RecKG: Knowledge Graph for Recommender Systems
Junhyuk Kwon, Seokho Ahn, Young-Duk Seo
TL;DR
RecKG tackles the interoperability gap among knowledge-graph–based recommender systems by introducing a standardized KG focused on consistent user/item attributes and interactions. The authors define design principles that foreground consistency and diversity, instantiate RecKG on real-world datasets (e.g., MovieLens and Yahoo!Movies), and implement a graph-database application to demonstrate cross-dataset interoperability. Through qualitative comparisons with existing KG-based recommender systems, RecKG shows enhanced semantic integration and supports higher-order, cross-domain reasoning, enabling richer explanations and recommendations. This work lays a practical foundation for cross-domain KG integration in recommender research and points to future expansion across more datasets and domains.
Abstract
Knowledge graphs have proven successful in integrating heterogeneous data across various domains.
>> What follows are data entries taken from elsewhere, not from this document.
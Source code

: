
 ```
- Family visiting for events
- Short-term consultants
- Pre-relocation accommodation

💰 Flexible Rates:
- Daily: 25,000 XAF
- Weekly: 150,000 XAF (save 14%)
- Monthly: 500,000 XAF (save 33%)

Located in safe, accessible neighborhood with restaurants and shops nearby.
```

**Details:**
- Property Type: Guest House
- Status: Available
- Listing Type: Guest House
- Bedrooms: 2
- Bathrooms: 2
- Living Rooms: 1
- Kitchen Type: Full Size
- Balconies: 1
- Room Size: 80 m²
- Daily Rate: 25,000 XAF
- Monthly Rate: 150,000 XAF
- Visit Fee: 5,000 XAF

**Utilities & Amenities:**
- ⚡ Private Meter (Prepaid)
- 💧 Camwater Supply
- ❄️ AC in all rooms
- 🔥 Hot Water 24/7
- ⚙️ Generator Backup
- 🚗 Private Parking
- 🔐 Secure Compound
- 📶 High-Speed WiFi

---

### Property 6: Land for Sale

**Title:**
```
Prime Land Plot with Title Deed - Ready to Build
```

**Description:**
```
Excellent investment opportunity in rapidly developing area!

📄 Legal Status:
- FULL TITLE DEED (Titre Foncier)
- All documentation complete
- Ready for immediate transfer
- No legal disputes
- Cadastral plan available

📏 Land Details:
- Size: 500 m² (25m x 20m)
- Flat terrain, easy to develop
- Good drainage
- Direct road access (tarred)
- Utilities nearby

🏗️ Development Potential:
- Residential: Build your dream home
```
However, there remains a noticeable dearth of research on their seamless integration among heterogeneous recommender systems, despite knowledge graph-based recommender systems garnering extensive research attention. This study aims to fill this gap by proposing RecKG, a standardized knowledge graph for recommender systems. RecKG ensures the consistent representation of entities across different datasets, accommodating diverse attribute types for effective data integration. Through a meticulous examination of various recommender system datasets, we select attributes for RecKG, ensuring standardized formatting through consistent naming conventions. By these characteristics, RecKG can seamlessly integrate heterogeneous data sources, enabling the discovery of additional semantic information within the integrated knowledge graph. We apply RecKG to standardize real-world datasets, subsequently developing an application for RecKG using a graph database. Finally, we validate RecKG's achievement in interoperability through a qualitative evaluation between RecKG and other studies.